## DATA
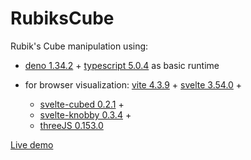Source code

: # RubiksCube

Rubik's Cube manipulation using:
- [deno 1.34.2](https://github.com/denoland/deno) + [typescript 5.0.4](https://www.typescriptlang.org/) as basic runtime

- for browser visualization: [vite 4.3.9](https://vitejs.dev/) + [svelte 3.54.0](https://svelte.dev/) +
  - [svelte-cubed 0.2.1](https://github.com/Rich-Harris/svelte-cubed) +
  - [svelte-knobby 0.3.4](https://github.com/Rich-Harris/svelte-knobby) +
  - [threeJS 0.153.0](https://threejs.org/)

[Live demo](https://tiagojustino.github.io/RubiksCube)


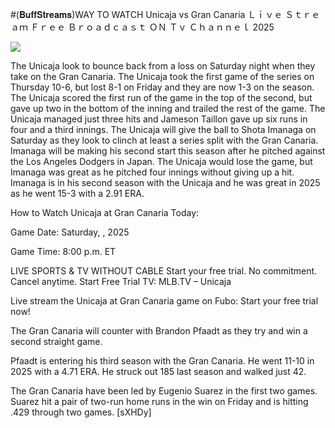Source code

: #(𝐁𝐮𝐟𝐟𝐒𝐭𝐫𝐞𝐚𝐦𝐬)WAY TO WATCH Unicaja vs Gran Canaria Ｌｉｖｅ Ｓｔｒｅａｍ Ｆｒｅｅ Ｂｒｏａｄｃａｓｔ ＯＮ Ｔｖ Ｃｈａｎｎｅｌ  2025  
  
  
[![](https://i.imgur.com/qSNzIqt.png)](https://movie.rssnews.media/ZWACilT.php)  
  
The Unicaja look to bounce back from a loss on Saturday night when they take on the Gran Canaria. The Unicaja took the first game of the series on Thursday 10-6, but lost 8-1 on Friday and they are now 1-3 on the season. The Unicaja scored the first run of the game in the top of the second, but gave up two in the bottom of the inning and trailed the rest of the game. The Unicaja managed just three hits and Jameson Taillon gave up six runs in four and a third innings. The Unicaja will give the ball to Shota Imanaga on Saturday as they look to clinch at least a series split with the Gran Canaria. Imanaga will be making his second start this season after he pitched against the Los Angeles Dodgers in Japan. The Unicaja would lose the game, but Imanaga was great as he pitched four innings without giving up a hit. Imanaga is in his second season with the Unicaja and he was great in 2025 as he went 15-3 with a 2.91 ERA.

How to Watch Unicaja at Gran Canaria Today:

Game Date: Saturday, , 2025

Game Time: 8:00 p.m. ET

LIVE SPORTS & TV WITHOUT CABLE
Start your free trial. No commitment. Cancel anytime.
Start Free Trial
TV: MLB.TV – Unicaja

Live stream the Unicaja at Gran Canaria game on Fubo: Start your free trial now!

The Gran Canaria will counter with Brandon Pfaadt as they try and win a second straight game.

Pfaadt is entering his third season with the Gran Canaria. He went 11-10 in 2025 with a 4.71 ERA. He struck out 185 last season and walked just 42.

The Gran Canaria have been led by Eugenio Suarez in the first two games. Suarez hit a pair of two-run home runs in the win on Friday and is hitting .429 through two games. [sXHDy]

## THE PROBLEM
The preceding entries are to be returned verbatim, with every picture excluded.

## EXERCISE OUTPUT
Source code

: # RubiksCube

Rubik's Cube manipulation using:
- [deno 1.34.2](https://github.com/denoland/deno) + [typescript 5.0.4](https://www.typescriptlang.org/) as basic runtime

- for browser visualization: [vite 4.3.9](https://vitejs.dev/) + [svelte 3.54.0](https://svelte.dev/) +
  - [svelte-cubed 0.2.1](https://github.com/Rich-Harris/svelte-cubed) +
  - [svelte-knobby 0.3.4](https://github.com/Rich-Harris/svelte-knobby) +
  - [threeJS 0.153.0](https://threejs.org/)

[Live demo](https://tiagojustino.github.io/RubiksCube)


Source code

: #(𝐁𝐮𝐟𝐟𝐒𝐭𝐫𝐞𝐚𝐦𝐬)WAY TO WATCH Unicaja vs Gran Canaria Ｌｉｖｅ Ｓｔｒｅａｍ Ｆｒｅｅ Ｂｒｏａｄｃａｓｔ ＯＮ Ｔｖ Ｃｈａｎｎｅｌ  2025  
  
  
[![](https://i.imgur.com/qSNzIqt.png)](https://movie.rssnews.media/ZWACilT.php)  
  
The Unicaja look to bounce back from a loss on Saturday night when they take on the Gran Canaria. The Unicaja took the first game of the series on Thursday 10-6, but lost 8-1 on Friday and they are now 1-3 on the season. The Unicaja scored the first run of the game in the top of the second, but gave up two in the bottom of the inning and trailed the rest of the game. The Unicaja managed just three hits and Jameson Taillon gave up six runs in four and a third innings. The Unicaja will give the ball to Shota Imanaga on Saturday as they look to clinch at least a series split with the Gran Canaria. Imanaga will be making his second start this season after he pitched against the Los Angeles Dodgers in Japan. The Unicaja would lose the game, but Imanaga was great as he pitched four innings without giving up a hit. Imanaga is in his second season with the Unicaja and he was great in 2025 as he went 15-3 with a 2.91 ERA.

How to Watch Unicaja at Gran Canaria Today:

Game Date: Saturday, , 2025

Game Time: 8:00 p.m. ET

LIVE SPORTS & TV WITHOUT CABLE
Start your free trial. No commitment. Cancel anytime.
Start Free Trial
TV: MLB.TV – Unicaja

Live stream the Unicaja at Gran Canaria game on Fubo: Start your free trial now!

The Gran Canaria will counter with Brandon Pfaadt as they try and win a second straight game.

Pfaadt is entering his third season with the Gran Canaria. He went 11-10 in 2025 with a 4.71 ERA. He struck out 185 last season and walked just 42.

The Gran Canaria have been led by Eugenio Suarez in the first two games. Suarez hit a pair of two-run home runs in the win on Friday and is hitting .429 through two games. [sXHDy]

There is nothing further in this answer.